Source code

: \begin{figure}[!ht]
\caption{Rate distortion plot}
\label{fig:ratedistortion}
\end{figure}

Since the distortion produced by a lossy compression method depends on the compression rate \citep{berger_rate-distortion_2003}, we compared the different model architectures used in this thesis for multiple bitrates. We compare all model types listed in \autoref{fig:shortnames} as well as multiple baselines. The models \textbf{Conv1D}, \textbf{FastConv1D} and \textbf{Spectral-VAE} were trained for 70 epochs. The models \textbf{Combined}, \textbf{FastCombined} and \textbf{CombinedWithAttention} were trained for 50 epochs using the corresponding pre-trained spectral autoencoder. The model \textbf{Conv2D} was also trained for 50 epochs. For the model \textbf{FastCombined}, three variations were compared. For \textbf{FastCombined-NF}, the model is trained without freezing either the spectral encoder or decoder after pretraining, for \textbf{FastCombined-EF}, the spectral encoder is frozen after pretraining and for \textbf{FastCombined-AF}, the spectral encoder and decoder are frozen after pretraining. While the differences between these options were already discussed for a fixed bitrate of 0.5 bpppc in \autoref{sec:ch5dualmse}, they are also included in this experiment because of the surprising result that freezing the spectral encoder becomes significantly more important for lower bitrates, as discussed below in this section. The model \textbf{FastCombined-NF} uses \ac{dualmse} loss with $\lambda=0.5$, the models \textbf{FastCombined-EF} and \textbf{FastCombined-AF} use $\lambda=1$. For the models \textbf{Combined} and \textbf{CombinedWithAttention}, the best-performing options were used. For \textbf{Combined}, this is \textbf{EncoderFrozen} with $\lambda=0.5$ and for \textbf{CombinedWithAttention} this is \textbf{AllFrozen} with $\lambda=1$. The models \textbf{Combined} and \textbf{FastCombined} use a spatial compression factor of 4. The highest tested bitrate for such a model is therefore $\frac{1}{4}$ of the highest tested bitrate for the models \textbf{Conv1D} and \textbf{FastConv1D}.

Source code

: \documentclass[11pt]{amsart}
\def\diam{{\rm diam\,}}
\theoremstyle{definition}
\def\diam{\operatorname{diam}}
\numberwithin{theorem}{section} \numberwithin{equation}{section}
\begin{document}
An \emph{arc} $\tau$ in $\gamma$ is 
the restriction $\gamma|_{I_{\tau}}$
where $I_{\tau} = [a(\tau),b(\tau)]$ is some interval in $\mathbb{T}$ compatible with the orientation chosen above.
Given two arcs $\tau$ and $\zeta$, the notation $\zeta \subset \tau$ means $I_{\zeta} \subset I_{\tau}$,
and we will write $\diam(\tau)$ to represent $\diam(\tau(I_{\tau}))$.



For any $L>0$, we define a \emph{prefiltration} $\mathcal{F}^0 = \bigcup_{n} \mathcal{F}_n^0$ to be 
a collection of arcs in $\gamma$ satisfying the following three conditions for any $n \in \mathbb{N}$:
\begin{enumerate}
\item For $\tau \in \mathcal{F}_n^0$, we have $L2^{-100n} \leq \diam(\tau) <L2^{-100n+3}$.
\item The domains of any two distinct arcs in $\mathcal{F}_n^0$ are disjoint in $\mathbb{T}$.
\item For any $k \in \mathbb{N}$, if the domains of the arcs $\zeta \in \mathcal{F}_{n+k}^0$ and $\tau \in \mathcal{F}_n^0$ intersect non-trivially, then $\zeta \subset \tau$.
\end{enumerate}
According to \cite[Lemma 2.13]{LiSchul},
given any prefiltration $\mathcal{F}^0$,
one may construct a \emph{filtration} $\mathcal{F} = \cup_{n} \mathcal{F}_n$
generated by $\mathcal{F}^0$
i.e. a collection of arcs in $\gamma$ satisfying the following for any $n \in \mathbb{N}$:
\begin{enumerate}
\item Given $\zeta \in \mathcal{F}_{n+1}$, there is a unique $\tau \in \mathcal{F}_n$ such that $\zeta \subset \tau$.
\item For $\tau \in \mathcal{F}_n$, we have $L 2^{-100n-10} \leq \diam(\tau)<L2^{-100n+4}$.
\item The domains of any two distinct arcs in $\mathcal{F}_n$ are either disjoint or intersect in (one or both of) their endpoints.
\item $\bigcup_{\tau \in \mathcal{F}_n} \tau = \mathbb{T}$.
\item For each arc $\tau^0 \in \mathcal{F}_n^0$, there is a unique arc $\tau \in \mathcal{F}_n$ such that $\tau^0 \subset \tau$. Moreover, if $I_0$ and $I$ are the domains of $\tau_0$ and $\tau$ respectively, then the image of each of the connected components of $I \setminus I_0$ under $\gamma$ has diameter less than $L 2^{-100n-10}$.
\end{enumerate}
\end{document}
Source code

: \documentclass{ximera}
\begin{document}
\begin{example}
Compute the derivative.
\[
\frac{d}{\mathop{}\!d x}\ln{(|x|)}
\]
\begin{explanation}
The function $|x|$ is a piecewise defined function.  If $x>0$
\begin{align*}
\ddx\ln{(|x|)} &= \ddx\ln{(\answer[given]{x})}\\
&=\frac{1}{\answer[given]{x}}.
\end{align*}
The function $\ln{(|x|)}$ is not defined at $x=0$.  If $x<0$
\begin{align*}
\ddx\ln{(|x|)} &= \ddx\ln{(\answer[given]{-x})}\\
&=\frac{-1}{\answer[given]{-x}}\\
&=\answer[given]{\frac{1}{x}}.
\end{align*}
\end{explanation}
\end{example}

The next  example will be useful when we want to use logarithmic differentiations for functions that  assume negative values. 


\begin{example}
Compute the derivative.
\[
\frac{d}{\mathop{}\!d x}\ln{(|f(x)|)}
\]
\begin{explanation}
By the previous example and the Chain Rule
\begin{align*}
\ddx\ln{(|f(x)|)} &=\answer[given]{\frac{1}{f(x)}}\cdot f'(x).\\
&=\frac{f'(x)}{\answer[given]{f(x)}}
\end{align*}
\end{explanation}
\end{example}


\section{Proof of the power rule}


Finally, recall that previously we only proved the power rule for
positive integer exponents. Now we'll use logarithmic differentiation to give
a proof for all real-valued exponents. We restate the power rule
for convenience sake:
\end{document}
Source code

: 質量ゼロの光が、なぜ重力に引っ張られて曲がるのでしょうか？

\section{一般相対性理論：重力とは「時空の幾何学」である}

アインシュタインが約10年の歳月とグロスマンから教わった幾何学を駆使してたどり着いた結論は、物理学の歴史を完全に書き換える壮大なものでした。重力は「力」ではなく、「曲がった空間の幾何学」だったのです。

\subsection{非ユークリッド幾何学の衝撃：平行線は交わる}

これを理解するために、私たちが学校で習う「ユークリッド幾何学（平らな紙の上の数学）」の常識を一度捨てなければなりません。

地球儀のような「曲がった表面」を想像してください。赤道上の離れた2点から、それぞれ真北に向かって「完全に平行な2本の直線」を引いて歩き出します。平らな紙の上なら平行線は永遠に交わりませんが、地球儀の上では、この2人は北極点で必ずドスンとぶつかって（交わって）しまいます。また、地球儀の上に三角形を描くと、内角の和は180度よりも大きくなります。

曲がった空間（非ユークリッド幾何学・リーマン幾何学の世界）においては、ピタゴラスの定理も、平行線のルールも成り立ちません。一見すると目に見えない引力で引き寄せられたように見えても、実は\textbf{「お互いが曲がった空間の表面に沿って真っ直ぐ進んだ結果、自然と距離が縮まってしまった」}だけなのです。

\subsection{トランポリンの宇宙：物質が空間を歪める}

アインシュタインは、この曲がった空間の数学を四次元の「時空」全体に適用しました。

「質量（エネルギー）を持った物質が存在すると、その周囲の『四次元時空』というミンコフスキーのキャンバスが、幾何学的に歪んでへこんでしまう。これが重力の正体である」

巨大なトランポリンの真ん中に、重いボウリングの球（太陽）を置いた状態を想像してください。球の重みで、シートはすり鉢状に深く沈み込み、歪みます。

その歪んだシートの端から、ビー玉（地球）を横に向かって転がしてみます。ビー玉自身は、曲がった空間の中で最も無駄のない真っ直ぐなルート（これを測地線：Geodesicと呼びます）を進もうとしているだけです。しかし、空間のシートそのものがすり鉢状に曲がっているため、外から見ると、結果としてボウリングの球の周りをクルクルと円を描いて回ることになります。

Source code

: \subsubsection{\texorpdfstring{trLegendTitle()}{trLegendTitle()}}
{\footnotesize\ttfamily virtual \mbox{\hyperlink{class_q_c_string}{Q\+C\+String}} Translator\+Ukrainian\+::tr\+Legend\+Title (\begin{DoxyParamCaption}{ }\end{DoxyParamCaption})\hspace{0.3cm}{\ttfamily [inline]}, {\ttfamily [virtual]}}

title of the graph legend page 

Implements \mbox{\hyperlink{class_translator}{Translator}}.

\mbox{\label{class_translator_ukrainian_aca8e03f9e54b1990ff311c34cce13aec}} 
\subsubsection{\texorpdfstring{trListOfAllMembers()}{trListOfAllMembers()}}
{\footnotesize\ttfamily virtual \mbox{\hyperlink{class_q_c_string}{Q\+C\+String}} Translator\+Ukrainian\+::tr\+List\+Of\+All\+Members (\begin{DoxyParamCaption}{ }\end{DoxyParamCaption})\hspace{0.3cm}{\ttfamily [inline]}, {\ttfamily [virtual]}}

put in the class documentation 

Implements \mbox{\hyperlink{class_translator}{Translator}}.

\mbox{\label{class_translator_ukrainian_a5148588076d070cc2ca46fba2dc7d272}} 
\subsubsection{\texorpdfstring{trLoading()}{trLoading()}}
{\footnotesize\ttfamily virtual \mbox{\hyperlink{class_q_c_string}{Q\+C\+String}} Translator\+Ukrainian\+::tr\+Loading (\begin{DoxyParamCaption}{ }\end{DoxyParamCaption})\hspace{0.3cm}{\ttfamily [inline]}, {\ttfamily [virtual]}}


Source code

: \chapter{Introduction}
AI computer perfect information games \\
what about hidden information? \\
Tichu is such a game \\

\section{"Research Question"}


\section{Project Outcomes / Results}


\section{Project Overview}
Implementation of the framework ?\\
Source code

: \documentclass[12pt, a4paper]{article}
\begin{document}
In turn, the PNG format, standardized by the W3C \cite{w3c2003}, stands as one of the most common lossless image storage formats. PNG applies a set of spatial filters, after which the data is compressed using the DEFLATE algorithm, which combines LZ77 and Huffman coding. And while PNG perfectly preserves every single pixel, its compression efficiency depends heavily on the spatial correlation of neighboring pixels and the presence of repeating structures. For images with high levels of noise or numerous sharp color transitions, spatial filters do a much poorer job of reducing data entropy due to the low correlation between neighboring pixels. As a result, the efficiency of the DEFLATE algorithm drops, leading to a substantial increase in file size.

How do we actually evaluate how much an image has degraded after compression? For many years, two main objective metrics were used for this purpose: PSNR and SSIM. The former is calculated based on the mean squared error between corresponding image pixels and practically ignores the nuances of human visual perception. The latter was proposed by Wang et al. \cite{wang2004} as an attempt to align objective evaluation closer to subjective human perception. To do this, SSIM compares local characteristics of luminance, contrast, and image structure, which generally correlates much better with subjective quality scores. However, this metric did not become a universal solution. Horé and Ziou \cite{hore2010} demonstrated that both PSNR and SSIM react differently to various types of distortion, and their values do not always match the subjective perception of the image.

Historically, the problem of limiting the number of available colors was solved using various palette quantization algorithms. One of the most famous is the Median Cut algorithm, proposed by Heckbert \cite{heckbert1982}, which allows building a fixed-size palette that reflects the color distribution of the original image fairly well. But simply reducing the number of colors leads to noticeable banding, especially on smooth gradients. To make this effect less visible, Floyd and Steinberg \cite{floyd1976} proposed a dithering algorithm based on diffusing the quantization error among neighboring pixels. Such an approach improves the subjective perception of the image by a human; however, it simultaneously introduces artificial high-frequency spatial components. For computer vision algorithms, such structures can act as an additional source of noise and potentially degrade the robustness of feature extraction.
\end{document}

What to produce – Please transcribe only the lines in the records above running from the line that has "in $\gamma$ is" through the line that has "orientation chosen above.", both included, exactly as they appear.

Answer box –
An \emph{arc} $\tau$ in $\gamma$ is 
the restriction $\gamma|_{I_{\tau}}$
where $I_{\tau} = [a(\tau),b(\tau)]$ is some interval in $\mathbb{T}$ compatible with the orientation chosen above.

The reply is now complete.